Já religião toca em aspectos muito mais sutis, supostamente intangíveis pela racionalidade. Enquanto um matemático e um cientista político podem e devem apelar à racionalidade (sob diferentes formas), a fé religiosa não está compromissada com qualquer forma de razão, nos sentidos usuais do termo. Portanto, refletir de maneira responsável e aberta sobre religião é um desafio realmente monumental.
Agora podemos tratar da questão proposta no título da postagem. Ciência e educação devem caminhar juntas. Cabe à ciência, entre outras coisas, a compreensão e a respectiva divulgação dos processos educacionais e cabe à educação o acompanhamento da ciência. Não se pode lecionar matemática, por exemplo, sem sintonia com a matemática que hoje se pratica. Se alunos forem expostos às incertezas e à multiplicidade de ideias matemáticas, eles deverão perceber que mesmo em universos idealizados não se tem controle absoluto sobre o que se faz. E se em universos sonhados por matemáticos nem sempre sabemos o que estamos fazendo, quem dirá em outras atividades culturais, como política e religião.
Um mundo aberto a incertezas é um mundo livre de fanatismos. É claro que isso soa como uma utopia. Mas, assim como religiosos buscam o contato com Deus, é natural que busquemos idealizações. O sonho por um mundo livre de ideologias é também uma ideologia. E é justamente com essa contradição que precisamos aprender a lidar. Um professor que impõe conhecimentos supostamente matemáticos está apenas contribuindo para uma sensação gradualmente inserida de que há verdades inquestionáveis. Impossibilidade de dividir por zero não é uma verdade inquestionável. Usualmente não se define divisão por zero (no escopo dos números reais) por mera convenção. Deus não é uma verdade inquestionável, assim como Deus não é uma falsidade irrefutável. Democracia não é infalível, assim como ditadura não é inevitavelmente desastrosa.
Defender ideologias é natural e fundamental. Mas quando a ideologia se torna irrefutável, com base em argumentos dela mesma, temos aqui a possibilidade muito real de puro fanatismo. E fanatismo é um fenômeno social que isola pessoas ou grupos de pessoas. Fanatismo desestabiliza sociedades.
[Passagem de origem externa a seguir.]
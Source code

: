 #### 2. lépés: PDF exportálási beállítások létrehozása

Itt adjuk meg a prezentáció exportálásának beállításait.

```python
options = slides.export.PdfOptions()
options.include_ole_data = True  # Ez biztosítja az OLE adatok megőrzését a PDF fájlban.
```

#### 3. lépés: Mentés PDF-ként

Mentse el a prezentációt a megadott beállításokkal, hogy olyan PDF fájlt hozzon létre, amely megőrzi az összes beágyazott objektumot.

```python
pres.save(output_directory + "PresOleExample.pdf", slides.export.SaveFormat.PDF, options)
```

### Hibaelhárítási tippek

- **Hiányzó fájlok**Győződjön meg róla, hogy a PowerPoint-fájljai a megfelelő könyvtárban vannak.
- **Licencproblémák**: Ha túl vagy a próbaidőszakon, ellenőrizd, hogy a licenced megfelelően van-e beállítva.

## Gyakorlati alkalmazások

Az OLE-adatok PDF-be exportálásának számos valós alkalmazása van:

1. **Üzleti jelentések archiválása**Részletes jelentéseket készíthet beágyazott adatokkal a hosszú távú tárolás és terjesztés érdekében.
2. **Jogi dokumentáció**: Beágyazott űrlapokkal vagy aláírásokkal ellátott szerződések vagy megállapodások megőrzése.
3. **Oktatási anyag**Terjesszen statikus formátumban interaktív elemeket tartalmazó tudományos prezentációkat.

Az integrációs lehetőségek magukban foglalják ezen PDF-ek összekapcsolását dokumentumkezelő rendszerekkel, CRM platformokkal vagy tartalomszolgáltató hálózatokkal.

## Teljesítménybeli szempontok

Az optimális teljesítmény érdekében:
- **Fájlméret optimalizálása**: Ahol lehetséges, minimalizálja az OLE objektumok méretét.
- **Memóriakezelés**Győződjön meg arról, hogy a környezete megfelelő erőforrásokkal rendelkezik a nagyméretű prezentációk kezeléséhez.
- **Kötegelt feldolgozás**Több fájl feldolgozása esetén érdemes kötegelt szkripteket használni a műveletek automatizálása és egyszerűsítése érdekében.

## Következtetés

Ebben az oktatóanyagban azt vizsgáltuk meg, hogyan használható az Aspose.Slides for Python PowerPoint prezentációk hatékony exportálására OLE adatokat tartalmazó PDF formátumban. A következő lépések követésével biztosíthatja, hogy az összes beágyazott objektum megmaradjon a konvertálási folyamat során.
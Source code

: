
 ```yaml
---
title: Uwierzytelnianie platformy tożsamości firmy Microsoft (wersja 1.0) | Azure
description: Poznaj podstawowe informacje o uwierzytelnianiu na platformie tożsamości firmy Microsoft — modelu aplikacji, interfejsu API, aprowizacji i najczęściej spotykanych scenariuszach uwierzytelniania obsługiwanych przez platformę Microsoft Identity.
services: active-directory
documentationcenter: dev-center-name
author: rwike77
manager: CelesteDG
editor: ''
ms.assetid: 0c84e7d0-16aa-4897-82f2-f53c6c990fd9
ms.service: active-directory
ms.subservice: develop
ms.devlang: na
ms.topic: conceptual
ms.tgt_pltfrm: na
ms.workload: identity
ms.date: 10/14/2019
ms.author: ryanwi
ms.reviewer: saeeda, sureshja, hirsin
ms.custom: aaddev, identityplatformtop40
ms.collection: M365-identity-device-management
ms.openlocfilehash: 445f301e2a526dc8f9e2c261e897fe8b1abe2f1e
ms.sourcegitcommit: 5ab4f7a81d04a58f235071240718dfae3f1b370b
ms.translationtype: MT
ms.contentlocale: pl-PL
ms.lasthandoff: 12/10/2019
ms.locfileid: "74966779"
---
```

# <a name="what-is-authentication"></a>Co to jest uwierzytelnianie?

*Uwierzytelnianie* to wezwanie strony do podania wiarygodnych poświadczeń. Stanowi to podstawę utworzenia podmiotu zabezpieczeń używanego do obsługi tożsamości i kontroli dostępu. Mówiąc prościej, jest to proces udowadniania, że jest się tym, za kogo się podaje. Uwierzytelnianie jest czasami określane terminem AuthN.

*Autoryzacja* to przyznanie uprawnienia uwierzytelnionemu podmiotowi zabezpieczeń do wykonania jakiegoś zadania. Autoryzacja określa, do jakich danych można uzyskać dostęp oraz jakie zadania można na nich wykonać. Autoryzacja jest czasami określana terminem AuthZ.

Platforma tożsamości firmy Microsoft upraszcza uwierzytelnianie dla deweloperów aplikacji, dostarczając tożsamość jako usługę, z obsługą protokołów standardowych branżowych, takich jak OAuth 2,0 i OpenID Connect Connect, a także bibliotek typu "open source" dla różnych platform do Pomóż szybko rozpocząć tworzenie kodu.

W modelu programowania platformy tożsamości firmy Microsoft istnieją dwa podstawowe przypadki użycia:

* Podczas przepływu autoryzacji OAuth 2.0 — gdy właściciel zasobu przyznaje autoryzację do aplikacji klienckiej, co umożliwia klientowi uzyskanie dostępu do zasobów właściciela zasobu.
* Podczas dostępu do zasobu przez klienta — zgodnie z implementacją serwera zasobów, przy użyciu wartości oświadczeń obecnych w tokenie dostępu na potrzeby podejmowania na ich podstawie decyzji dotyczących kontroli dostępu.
Ao contrário do que dita o senso comum, o fanatismo nem sempre está associado a entusiasmo exagerado, mas pode se manifestar também por um zelo irracional ou por simples noções extravagantes a respeito de um assunto. O zelo de um professor de matemática por um conteúdo específico (como a impossibilidade de dividir por zero) pode ser perigosamente confundido com uma atitude racional. Afinal, o professor de matemática usa o argumento de que o número real r não pode ser dividido por zero porque é impossível exibir um número real s tal que s vezes zero resulte em r. Com efeito, s vezes zero é sempre zero. Mas esta estratégia de argumentação ignora a visão da teoria de definições. É neste momento que o professor jamais olha para fora do conteúdo imposto, limitando sua visão e tornando-se um fanático. Não é necessariamente um fanático que grita e briga. Pode ser um fanático que apenas ri do aluno questionador, sugerindo que este seja um mero ignorante. Mas ainda é um fanático.
Nossas escolas, com suas lições de respostas definitivas para questões de múltiplas escolhas, apenas contaminam o senso crítico de nossos jovens. E jovens sem senso crítico se transformam em adultos sem senso crítico. Se existe a ideologia de transformar o Brasil em uma democracia, este sonho jamais será realizado com o atual sistema de ensino. E um ótimo ponto de partida para começar qualquer revolução no ensino brasileiro é a matemática.